Copy every line that holds the string "sharepoint" from the data below.

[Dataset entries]
········
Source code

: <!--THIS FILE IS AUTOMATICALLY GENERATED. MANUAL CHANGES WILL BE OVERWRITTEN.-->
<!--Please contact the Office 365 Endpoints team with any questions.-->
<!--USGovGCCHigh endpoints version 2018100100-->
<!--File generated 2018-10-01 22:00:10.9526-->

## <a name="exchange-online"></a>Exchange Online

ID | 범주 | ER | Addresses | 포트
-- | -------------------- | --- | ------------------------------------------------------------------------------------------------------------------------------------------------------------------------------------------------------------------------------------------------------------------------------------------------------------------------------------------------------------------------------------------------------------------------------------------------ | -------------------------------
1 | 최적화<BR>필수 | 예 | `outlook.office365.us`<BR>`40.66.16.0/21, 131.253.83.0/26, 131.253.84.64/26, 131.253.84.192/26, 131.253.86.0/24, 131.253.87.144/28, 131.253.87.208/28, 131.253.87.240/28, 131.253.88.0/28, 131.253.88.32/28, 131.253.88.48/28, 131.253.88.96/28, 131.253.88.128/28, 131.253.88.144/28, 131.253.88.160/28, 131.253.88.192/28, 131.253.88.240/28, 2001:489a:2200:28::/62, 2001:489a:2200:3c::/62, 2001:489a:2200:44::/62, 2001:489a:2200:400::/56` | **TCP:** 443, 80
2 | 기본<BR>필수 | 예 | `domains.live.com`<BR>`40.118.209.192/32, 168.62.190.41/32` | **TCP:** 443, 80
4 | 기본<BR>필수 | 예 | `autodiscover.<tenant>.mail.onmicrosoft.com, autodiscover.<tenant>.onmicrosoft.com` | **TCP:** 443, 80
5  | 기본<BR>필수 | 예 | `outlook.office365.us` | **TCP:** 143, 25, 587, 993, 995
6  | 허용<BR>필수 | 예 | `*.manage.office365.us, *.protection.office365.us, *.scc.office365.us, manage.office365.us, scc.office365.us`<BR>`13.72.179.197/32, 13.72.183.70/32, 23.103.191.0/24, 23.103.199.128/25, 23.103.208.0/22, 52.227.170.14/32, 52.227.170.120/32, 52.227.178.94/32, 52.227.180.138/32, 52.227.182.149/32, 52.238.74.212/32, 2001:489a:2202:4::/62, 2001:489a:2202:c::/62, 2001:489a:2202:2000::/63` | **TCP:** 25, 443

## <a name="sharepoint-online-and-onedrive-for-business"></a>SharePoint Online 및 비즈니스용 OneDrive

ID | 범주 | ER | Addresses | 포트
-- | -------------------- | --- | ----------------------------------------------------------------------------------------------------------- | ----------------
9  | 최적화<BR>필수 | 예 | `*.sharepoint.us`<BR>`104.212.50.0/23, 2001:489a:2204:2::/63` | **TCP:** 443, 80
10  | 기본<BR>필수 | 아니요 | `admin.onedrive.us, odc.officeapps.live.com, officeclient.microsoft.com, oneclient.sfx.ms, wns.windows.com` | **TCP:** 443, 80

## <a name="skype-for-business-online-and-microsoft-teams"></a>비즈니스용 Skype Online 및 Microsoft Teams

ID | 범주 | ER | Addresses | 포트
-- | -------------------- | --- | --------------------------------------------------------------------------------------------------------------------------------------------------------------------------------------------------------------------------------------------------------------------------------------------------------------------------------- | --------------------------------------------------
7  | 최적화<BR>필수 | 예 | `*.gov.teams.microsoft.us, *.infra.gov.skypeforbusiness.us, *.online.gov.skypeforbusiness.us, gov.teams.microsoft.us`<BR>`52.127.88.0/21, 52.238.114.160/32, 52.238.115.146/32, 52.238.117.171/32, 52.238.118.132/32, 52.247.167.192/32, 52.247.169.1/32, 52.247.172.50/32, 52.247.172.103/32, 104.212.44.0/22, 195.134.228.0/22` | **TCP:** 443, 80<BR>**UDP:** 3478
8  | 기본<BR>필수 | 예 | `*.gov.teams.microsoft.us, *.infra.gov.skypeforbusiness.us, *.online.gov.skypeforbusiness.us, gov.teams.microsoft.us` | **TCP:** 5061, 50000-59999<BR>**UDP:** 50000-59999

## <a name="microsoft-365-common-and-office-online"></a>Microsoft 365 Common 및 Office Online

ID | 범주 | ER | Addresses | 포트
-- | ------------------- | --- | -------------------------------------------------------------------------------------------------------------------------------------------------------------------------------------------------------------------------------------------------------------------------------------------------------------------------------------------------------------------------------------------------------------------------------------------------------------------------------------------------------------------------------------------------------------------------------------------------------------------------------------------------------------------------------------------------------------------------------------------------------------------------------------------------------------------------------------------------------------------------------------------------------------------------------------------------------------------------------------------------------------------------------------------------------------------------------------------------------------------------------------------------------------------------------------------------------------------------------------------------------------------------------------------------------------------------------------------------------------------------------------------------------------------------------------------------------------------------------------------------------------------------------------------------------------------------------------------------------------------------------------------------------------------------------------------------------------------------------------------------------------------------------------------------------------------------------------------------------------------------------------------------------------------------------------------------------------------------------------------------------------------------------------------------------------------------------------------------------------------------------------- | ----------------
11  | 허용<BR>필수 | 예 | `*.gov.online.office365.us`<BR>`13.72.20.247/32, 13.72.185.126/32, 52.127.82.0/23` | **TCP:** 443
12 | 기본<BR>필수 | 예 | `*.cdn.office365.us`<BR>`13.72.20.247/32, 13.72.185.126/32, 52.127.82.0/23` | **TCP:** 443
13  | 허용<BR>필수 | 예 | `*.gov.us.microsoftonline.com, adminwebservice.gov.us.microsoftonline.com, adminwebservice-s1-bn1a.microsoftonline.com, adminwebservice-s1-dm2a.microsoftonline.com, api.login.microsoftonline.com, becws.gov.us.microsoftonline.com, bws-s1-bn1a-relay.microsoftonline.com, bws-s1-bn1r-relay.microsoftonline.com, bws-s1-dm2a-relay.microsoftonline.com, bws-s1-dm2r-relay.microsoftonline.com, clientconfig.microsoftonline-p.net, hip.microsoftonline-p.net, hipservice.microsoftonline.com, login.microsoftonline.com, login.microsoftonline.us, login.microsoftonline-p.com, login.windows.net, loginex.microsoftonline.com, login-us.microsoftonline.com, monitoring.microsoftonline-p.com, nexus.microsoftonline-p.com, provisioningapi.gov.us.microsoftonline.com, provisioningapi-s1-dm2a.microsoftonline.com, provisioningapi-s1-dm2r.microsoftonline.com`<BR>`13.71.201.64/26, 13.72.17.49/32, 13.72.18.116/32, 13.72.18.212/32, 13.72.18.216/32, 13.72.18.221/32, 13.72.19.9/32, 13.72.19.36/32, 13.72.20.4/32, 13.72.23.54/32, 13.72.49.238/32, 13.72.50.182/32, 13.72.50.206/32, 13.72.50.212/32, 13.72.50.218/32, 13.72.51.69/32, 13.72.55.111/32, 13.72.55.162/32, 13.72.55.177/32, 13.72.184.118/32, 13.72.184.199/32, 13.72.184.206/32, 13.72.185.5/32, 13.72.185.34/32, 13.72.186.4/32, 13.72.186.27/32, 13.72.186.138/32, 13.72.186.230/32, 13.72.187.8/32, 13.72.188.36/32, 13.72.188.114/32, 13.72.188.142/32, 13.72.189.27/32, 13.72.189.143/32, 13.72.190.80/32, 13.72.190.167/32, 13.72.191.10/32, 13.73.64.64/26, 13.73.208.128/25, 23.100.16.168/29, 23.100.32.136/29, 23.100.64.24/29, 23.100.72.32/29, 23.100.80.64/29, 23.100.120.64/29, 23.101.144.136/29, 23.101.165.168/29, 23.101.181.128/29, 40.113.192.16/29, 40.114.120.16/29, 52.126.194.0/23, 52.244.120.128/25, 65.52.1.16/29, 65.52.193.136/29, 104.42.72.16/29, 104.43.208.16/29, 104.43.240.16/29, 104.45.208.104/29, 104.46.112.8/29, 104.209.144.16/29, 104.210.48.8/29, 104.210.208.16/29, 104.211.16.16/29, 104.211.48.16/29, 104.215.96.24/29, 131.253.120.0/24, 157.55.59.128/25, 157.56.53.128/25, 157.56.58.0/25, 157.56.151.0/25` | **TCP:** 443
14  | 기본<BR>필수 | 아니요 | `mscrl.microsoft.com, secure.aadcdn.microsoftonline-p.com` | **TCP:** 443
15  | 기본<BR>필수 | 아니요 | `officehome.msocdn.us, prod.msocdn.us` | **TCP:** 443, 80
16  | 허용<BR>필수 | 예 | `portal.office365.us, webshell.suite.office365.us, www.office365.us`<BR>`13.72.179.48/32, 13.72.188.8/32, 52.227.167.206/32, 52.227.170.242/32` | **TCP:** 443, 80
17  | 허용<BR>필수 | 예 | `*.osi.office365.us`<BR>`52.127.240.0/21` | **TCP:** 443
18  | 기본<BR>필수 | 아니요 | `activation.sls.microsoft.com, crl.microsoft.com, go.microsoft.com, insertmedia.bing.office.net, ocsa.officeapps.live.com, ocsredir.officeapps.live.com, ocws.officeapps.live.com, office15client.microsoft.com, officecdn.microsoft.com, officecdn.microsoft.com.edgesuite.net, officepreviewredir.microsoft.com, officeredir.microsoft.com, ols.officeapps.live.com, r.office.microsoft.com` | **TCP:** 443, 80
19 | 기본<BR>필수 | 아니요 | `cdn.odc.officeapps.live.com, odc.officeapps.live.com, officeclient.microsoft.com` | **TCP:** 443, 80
········
COMPLETED EXERCISE:
## <a name="sharepoint-online-and-onedrive-for-business"></a>SharePoint Online 및 비즈니스용 OneDrive
9  | 최적화<BR>필수 | 예 | `*.sharepoint.us`<BR>`104.212.50.0/23, 2001:489a:2204:2::/63` | **TCP:** 443, 80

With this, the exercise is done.